I’ve been following a lot of posts on Google’s latest movement to support educators, especially those involving Google Earth. So I thought perhaps that I’d make a brief compendium of those resources, as I often forget links that I don’t bookmark, and sometimes forget even those I’ve listed on the Fresh Links. Of course, I’m not a terribly complete authority on Google Earth so I’m sure there are many more links and resources out there for using the program, but these should be a good place to start:
Google for Educators – Google Earth
“Your students can now study geographical topics like Earth’s Holocene volcanoes, including images, links, and descriptions, with information about thousands of volcanoes around the globe, thanks to organizations like the Smithsonian Institution’s Global Volcanism Program. Students can also use Google Earth to explore topics like the progress of human civilization, the growth of cities, the impact of civilization on the natural environment, and the impact of natural disasters like Hurricane Katrina in New Orleans.” -Google
Google really understands what makes their 3D Earth so popular. It’s not being able to zoom in and see you house from the air (alright, so that’s pretty cool). It’s about exploring the world, seeing it up close and not just as an old photo in a textbook. Using Google Earth, my students explored the furthest reaches of the Roman Empire, flew over the sands of Egypt and the great Pyramids, and even traveled across the mountains of Asia.
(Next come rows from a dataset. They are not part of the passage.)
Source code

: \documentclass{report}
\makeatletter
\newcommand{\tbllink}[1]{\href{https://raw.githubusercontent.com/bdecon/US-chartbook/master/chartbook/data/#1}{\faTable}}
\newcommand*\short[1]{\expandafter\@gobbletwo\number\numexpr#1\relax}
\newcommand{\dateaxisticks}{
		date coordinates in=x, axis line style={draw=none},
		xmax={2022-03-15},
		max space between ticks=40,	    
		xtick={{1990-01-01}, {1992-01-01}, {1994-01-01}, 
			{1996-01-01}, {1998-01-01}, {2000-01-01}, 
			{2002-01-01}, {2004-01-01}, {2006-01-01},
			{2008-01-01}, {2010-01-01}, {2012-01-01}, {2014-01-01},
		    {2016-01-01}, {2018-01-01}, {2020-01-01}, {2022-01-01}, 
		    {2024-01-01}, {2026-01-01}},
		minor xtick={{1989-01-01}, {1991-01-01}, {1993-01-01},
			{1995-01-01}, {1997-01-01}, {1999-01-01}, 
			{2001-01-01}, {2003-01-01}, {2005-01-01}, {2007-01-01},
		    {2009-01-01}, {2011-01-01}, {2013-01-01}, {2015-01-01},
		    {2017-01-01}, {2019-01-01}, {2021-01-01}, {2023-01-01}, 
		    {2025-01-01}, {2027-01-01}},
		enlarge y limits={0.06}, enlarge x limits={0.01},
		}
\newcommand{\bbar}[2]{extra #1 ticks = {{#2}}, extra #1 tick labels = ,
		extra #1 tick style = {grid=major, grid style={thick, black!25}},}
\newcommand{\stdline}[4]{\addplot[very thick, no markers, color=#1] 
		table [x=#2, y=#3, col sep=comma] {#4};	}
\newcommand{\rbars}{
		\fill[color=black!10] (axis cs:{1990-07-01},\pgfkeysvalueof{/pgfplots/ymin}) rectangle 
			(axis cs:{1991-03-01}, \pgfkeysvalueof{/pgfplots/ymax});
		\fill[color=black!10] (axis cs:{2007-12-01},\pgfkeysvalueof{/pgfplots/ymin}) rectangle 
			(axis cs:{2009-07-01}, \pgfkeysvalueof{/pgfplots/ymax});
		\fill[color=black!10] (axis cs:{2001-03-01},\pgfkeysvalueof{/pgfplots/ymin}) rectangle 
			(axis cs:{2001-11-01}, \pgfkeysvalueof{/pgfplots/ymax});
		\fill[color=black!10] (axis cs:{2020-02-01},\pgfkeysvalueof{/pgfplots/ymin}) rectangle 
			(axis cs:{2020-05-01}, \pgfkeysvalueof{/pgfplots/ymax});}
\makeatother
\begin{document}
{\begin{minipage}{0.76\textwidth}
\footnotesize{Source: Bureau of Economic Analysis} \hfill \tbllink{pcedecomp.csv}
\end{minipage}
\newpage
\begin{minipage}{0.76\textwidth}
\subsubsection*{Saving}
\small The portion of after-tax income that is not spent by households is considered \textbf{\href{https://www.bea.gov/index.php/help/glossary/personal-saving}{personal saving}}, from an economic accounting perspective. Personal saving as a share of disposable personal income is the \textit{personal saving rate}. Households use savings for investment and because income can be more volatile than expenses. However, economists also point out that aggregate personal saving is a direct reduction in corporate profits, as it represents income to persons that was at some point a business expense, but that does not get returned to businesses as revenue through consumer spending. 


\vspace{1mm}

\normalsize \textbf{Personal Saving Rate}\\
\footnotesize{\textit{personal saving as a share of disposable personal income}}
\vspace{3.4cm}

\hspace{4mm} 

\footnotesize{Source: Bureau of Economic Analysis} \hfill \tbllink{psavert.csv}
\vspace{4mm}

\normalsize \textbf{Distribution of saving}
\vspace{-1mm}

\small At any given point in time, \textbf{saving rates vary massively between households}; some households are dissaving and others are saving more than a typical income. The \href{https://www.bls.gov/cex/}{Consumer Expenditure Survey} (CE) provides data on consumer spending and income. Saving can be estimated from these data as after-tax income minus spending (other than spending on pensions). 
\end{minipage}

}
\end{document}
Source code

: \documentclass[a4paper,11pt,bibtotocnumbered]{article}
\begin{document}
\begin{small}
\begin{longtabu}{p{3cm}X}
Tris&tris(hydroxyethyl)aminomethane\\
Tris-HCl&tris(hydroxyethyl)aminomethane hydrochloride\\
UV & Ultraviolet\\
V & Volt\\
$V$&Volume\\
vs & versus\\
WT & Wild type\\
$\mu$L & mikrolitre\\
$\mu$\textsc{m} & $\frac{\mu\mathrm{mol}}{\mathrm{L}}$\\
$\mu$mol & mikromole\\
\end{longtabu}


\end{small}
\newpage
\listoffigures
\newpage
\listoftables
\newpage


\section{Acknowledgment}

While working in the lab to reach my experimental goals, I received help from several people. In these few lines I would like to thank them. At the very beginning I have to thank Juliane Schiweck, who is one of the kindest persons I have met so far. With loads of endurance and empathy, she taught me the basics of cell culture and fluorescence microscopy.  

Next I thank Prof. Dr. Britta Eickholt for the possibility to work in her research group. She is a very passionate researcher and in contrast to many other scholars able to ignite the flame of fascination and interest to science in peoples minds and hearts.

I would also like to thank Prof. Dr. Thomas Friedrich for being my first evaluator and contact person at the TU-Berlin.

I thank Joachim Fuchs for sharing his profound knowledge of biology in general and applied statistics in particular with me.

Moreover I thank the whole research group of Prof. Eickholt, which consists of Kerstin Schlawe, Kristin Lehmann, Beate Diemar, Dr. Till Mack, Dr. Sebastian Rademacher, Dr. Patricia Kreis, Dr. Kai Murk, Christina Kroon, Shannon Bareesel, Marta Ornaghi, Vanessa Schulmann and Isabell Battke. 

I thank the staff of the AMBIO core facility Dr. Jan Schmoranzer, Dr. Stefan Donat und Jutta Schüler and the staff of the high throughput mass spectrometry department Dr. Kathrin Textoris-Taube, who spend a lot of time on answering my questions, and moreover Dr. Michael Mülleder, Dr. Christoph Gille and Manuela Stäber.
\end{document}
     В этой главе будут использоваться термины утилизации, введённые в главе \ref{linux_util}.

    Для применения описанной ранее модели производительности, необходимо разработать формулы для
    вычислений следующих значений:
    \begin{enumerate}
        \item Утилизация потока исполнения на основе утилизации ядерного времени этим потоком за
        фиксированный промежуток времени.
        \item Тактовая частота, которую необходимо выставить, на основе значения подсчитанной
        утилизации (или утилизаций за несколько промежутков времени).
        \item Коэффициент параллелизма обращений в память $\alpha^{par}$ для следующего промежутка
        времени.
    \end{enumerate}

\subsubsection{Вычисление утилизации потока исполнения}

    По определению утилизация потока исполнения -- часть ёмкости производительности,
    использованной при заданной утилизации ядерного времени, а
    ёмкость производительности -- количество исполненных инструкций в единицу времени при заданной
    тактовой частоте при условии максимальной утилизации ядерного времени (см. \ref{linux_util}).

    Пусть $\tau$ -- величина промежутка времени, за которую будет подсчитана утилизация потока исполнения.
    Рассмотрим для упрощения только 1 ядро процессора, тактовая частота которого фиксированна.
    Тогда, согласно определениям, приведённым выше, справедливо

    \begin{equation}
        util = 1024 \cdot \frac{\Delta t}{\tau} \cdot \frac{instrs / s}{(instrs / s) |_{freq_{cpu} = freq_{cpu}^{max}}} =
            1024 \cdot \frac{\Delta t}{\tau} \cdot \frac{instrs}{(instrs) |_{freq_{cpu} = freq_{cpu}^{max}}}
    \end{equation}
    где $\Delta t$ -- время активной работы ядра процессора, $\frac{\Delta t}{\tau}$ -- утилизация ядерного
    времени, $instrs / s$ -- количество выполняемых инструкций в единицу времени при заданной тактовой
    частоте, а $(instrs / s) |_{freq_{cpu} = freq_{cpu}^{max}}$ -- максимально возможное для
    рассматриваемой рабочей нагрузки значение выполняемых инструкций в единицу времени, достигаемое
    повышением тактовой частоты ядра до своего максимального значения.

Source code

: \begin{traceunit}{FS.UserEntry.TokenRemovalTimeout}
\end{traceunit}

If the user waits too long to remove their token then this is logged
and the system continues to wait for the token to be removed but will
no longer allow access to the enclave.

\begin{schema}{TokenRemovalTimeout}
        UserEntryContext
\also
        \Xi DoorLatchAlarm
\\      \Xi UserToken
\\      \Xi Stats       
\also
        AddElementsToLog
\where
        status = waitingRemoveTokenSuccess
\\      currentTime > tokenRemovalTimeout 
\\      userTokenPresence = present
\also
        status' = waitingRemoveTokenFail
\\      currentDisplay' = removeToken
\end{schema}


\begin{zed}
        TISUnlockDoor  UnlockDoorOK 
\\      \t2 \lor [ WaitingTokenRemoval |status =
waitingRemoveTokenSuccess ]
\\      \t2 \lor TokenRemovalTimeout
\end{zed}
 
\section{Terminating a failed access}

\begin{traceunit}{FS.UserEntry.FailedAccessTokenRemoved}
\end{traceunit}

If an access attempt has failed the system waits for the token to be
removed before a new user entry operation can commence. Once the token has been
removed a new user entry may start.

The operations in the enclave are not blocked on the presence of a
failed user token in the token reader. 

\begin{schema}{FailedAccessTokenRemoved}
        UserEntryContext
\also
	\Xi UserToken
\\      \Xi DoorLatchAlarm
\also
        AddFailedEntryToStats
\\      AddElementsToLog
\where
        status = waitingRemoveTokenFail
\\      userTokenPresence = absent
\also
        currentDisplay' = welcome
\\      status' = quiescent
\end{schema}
Google Earth Blog – Back to School with Google Earth
One of my favorite resources for exploring and learning about Google Earth, the GE Blog is written not by an educator, but what we hope our students will become; life-long learners. Frank Taylor, the author of Google Earth Blog, was awe-struck when he first saw the program, and has been diligently reporting on astonishing new developments, resources that are continually being developed for Google Earth, and provides a wealth of technical knowledge about the inner workings of the program. In this particular post he highlights National Geographic data that can be viewed using Google Earth, websites that focus on geography and Google Earth, and a link to a rather helpful post on educational uses of Google Maps, a popular mapping website that uses the same satellite views of the Earth as Google Earth.
Google Earth Community
It’s like the forum here on Tech Savvy Ed, only with thousands of more members, and amazing content dedicated for use in Google Earth. Maps and interactive overlays for geographic data, environmental and conservation data, and even fun and games can all be found here. Imagine having your students go on an interactive geo-hunt using Google Earth, or illustrating a history lesson with encyclopedic map pins. There’s even a forum dedicated to Educators, Students, and tools for using Google Earth in the classroom. Worth a look, if only to glean some fresh ideas for those already using Google Earth, or to get some starting ideas for those that haven’t used the program yet.